I don’t intend to do National Novel Writing Month this year, but the idea of ‘brain-splats’ as writers like myself call them – both the verb to throw ideas down out of nowhere and also mistakes that happen when we write to fast; words that come when we’re not looking – has always interested me with its peculiarity. I’m not saying I have conjured a suitable Psychological reason behind the mistakes writers do, for I reckon it’s due to lack of concentration. This is most common in NaNo, of course, since we writers want to continue onwards, rather than standing back from the screen/notebook at the end of the page/paragraph to observe and double-check what we have written at speed.
However, there’s a particular reason for the title of this post. Recently, I have been writing a sci-fi short story straight onto its Word Document – something which I very rarely do (simply because I do not have as much access to a computer as I would like), choosing instead to write long-hand first and then type up and modify in a twisted version of a second draft. Now, whilst writing with direction but without prior prose, I often jump ahead of myself, when I have ideas for dialogue paragraphs or pages ahead in the story. I can’t help it; the ideas just arrive!
It was in one of these tangents where the brain-splat of mine happened, where I was distracted by all my ideas in a supernova collision. I had moved a day’s plot on from the continuous chapter I had been writing, and I had two blocks of dialogue from that day on the go. It was a bad idea right from the start.
I had decided, having worked on the first paragraph for a bit and left it at one line of character A and one of B, A to speak, to move onto the second paragraph, dialogue of a similar nature to the first. Once that was done, I went back to the first block, ready to continue with character A’s line – when I noticed that she already had something to say. I stared at the line I had written: “Everything!” Words that did not fit in my mind-plan. It’s not the sort of reply one would normally say to “Do you want to go home?”, indeed!
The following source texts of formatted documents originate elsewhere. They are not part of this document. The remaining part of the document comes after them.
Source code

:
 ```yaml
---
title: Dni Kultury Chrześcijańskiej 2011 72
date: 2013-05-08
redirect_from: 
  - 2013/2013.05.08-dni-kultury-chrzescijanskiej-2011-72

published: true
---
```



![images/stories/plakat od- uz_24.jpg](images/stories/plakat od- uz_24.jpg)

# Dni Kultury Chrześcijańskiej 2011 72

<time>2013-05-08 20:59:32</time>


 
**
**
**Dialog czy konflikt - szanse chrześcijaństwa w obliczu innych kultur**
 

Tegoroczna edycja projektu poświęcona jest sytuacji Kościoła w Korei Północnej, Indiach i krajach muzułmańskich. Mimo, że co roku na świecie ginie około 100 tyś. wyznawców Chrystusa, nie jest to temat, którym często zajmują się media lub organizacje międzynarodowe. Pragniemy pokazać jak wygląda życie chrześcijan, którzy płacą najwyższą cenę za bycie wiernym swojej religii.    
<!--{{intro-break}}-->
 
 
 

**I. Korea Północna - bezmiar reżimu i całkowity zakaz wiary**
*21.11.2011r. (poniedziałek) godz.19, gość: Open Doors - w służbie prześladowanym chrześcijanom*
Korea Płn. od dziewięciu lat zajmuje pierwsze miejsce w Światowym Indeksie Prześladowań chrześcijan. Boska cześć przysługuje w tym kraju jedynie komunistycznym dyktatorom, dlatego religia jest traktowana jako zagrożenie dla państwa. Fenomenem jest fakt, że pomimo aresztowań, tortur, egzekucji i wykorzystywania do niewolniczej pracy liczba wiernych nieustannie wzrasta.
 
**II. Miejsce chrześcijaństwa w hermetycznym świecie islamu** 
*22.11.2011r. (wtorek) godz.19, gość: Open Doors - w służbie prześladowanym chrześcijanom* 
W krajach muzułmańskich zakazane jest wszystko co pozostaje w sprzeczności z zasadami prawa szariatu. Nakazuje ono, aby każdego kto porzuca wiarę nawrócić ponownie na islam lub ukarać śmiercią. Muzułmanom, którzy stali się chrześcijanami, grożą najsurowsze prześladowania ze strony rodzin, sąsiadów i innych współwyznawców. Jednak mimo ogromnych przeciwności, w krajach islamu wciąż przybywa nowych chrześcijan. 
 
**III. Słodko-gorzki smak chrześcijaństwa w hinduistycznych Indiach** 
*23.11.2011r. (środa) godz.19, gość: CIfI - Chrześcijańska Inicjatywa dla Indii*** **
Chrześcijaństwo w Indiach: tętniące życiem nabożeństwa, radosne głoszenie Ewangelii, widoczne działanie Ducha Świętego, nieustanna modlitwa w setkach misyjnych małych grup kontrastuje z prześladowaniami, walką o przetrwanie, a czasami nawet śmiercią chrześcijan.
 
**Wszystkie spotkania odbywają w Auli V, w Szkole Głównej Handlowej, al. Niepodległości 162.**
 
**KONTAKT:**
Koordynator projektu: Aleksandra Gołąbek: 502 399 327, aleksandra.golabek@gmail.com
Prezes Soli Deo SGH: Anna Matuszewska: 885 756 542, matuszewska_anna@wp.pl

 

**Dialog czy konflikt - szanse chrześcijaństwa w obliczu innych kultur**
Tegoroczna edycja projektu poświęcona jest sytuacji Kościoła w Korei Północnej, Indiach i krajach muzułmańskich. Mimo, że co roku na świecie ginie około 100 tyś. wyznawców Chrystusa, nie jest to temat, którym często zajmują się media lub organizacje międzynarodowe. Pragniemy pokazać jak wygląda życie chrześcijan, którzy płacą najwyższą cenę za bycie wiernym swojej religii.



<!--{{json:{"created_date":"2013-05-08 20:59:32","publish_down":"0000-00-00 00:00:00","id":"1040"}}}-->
So, where had that come from? I can only suppose that I was writing two pieces at once in my head and , due to distraction and fatigue, the words melded.
Going back to the beginning of my post, I think there are many reasons why NaNo-ers pour their brains in a mess onto the page, the most prominent of which is that they have no idea where they’re going with the plot. On the other hand, I’m most certainly a combination of a pantser and plotter (don’t know what those terms are? Try this link and this one for info)! Both contrasting views can lead to brain-splat and, as shown, writer’s block, through spilling the contents in a nonsense way to smashing ideas together as I have done today. It does happen, when plot gets in the way of writing freely, just as vice versa occurs.
Do you find that dialogue further along the tale springs into place when you are writing?
Have you ever had the experience of utterly random distraction that has led to some utterly random stuff?